With mortgage rates, it’s important to keep in mind that last year’s rates were something of an aberration.
“If you took the full 2020 calendar year out, you would still be saying, ‘These are the lowest mortgage rates of our lifetime,’ ” Duncan said.
Unfilled job openings
According to the latest report from the National Federation of Independent Business, a record 44 percent of small businesses had job openings they couldn’t fill in April. That’s 22 percentage points higher than the 48-year historical average, and two points higher than the previous record of 42 percent in March.
“Recent weeks have seen increasing reports that employers are having difficulties filling open positions,” said Mike Fratantoni, the Mortgage Bankers Association’s chief economist. “We continue to expect robust job growth and housing demand through the remainder of the year, but this report suggests that the rate of improvement in the job market is going to be much less consistent than other indicators would suggest.”
At the National Association of Realtors, Chief Economist Lawrence Yun is keeping a close eye on construction employment.
“The housing market is hot but could come to a halt if home prices continue to rise strongly and hurt affordability for first-time buyers,” Yun said. “That is why it is critical for homebuilding to further ramp up.”
Overall economic activity as measured by GDP is down only 1 percent from peak, while jobs are down by 5 percent, Yun noted. “This implies there is friction in the labor market with some industries going about producing more with fewer workers.”
Employment in the logging industry is still down 9 percent from pre-pandemic levels, even though lumber prices are soaring, Yun said. Despite housing shortages, there were no net job additions in construction last month, although some general contractors moved out of commercial and into residential real estate, he said.

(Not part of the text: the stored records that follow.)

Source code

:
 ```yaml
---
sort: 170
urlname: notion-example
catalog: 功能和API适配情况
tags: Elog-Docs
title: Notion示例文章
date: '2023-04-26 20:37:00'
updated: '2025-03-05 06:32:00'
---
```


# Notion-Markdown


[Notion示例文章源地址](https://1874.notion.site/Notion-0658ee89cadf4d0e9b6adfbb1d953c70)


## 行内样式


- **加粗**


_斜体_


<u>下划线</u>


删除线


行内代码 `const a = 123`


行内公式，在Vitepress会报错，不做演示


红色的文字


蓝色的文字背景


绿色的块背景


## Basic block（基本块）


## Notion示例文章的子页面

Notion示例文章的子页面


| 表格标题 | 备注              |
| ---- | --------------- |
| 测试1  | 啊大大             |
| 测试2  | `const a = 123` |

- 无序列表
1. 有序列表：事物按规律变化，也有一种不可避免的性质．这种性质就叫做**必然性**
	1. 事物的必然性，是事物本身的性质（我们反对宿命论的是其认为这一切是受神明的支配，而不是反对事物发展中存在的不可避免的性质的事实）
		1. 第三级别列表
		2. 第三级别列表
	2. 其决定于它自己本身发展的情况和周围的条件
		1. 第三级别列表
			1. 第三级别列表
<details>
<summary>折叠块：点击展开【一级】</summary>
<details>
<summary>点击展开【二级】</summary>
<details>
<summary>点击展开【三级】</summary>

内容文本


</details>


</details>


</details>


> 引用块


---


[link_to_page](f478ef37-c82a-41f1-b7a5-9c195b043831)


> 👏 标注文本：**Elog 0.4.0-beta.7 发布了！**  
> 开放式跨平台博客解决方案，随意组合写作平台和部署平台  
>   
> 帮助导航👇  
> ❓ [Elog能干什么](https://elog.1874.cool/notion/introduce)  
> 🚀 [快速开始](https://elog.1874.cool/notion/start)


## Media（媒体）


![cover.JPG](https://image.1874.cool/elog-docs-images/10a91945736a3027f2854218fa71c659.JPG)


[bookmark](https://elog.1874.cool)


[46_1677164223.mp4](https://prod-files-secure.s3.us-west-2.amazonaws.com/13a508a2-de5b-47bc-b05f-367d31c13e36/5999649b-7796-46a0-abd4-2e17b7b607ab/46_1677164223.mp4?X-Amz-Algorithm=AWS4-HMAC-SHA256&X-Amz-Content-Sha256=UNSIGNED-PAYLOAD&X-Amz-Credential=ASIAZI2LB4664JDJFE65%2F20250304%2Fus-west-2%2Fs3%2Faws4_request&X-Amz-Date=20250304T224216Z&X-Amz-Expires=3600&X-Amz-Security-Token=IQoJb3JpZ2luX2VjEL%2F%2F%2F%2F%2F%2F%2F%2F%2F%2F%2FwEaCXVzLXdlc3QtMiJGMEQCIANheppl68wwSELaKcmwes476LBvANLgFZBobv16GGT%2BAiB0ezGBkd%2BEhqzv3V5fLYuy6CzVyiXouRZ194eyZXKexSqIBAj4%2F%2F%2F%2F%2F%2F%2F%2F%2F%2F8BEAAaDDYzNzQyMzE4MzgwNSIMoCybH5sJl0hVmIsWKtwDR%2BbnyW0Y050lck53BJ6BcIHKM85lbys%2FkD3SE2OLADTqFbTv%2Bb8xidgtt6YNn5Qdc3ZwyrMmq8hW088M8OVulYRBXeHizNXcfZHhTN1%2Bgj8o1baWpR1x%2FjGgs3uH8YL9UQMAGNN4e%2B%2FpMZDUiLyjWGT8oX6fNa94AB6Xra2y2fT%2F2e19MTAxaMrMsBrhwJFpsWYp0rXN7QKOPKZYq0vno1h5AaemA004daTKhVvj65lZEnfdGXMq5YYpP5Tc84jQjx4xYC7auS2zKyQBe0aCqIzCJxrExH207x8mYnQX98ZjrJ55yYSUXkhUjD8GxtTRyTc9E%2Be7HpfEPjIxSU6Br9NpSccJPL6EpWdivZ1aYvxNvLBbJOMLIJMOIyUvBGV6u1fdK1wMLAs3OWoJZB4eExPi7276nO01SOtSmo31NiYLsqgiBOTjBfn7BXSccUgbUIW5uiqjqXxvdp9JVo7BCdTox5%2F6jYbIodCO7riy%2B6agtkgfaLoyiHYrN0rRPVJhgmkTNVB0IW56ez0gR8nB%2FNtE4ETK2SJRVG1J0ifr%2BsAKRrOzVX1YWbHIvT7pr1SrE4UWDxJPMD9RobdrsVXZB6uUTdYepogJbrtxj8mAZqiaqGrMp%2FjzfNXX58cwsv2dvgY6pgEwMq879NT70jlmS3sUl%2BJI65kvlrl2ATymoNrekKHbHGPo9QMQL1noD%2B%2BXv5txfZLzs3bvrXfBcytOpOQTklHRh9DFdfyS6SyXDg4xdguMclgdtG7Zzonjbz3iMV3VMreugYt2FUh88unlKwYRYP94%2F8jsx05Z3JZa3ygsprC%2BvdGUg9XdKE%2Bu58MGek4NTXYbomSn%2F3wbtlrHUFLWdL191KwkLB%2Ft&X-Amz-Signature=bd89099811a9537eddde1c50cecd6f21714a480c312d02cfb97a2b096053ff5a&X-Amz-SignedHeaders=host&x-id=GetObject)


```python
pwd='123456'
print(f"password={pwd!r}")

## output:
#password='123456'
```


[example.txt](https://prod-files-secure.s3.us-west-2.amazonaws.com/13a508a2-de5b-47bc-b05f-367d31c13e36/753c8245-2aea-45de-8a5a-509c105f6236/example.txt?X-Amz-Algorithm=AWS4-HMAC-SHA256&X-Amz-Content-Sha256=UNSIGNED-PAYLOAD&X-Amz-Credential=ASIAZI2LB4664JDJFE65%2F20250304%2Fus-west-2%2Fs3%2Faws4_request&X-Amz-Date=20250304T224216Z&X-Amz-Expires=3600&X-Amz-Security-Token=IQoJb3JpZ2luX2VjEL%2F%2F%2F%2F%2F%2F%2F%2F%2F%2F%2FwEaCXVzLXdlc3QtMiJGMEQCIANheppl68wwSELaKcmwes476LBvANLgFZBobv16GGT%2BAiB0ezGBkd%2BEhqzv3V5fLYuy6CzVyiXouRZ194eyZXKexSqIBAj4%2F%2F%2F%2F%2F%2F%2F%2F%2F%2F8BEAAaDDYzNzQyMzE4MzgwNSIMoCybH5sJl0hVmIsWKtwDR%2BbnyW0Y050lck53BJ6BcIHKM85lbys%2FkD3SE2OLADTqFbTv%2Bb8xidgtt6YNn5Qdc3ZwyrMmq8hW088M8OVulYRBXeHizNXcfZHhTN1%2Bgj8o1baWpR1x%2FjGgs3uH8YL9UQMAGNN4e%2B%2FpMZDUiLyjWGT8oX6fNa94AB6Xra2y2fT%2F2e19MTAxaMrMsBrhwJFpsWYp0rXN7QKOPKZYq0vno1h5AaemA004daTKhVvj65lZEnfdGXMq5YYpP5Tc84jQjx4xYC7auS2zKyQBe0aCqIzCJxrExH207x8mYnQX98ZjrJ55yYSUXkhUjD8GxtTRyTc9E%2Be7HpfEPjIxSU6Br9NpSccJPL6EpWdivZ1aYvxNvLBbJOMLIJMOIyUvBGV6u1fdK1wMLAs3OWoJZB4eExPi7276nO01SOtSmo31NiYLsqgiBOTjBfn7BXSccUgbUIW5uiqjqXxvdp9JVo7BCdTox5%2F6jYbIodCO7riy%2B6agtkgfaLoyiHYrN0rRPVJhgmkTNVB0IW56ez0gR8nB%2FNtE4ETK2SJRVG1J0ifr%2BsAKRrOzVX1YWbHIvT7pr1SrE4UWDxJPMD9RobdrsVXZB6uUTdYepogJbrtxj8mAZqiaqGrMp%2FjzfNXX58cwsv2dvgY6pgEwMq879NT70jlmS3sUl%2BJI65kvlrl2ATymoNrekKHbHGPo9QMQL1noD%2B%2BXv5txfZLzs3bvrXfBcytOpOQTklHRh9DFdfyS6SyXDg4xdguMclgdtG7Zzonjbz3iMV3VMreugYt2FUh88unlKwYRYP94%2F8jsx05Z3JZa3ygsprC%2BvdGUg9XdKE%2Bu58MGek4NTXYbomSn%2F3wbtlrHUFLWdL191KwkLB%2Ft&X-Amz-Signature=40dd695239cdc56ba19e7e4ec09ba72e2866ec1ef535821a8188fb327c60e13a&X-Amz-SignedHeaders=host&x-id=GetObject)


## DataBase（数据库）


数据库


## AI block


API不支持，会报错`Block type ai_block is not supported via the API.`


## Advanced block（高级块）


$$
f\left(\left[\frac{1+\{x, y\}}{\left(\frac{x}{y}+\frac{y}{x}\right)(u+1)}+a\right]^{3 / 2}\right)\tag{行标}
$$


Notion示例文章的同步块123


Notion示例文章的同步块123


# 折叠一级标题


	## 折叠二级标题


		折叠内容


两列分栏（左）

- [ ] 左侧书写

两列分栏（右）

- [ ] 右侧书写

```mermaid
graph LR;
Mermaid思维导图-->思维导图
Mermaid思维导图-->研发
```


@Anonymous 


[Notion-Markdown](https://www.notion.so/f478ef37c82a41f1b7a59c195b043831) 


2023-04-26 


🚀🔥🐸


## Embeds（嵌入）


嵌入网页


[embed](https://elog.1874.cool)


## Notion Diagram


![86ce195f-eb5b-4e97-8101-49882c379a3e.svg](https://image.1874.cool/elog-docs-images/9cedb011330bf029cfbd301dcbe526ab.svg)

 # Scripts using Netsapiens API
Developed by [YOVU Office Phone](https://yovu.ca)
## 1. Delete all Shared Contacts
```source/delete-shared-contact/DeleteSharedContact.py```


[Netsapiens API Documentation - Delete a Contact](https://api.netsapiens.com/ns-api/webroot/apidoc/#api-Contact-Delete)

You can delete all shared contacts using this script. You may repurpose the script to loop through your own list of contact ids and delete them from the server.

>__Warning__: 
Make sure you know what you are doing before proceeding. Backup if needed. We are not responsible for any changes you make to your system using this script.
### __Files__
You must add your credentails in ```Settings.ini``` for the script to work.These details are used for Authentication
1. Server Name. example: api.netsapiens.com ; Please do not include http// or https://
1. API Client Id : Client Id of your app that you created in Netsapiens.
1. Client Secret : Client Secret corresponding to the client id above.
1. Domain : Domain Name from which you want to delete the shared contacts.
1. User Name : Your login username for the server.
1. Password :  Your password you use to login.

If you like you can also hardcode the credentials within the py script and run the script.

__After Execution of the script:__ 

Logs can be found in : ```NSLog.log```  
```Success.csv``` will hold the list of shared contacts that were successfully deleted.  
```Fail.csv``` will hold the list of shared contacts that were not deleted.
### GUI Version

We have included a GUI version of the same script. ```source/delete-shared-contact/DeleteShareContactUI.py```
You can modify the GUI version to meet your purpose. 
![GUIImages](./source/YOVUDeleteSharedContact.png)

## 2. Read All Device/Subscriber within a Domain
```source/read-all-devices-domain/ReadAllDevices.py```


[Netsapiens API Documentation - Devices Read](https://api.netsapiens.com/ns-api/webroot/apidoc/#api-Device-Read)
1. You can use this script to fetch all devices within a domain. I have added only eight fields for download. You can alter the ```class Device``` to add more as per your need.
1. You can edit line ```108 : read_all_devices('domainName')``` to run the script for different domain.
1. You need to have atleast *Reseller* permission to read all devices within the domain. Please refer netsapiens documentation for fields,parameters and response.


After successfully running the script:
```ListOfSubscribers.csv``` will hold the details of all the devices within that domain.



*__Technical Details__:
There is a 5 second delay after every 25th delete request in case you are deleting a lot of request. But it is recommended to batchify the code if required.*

The construction industry “is doing its best by offering higher pay,” Yun said, with weekly earnings in construction up 7.1 percent versus only 2.7 percent overall.
“Let’s ensure that workers are not hindered from getting work at lumber mills and at construction sites,” Yun said.
The U.S. Chamber of Commerce today urged Congress to end $300 weekly supplemental unemployment benefits, claiming that “The disappointing jobs report makes it clear that paying people not to work is dampening what should be a stronger jobs market.”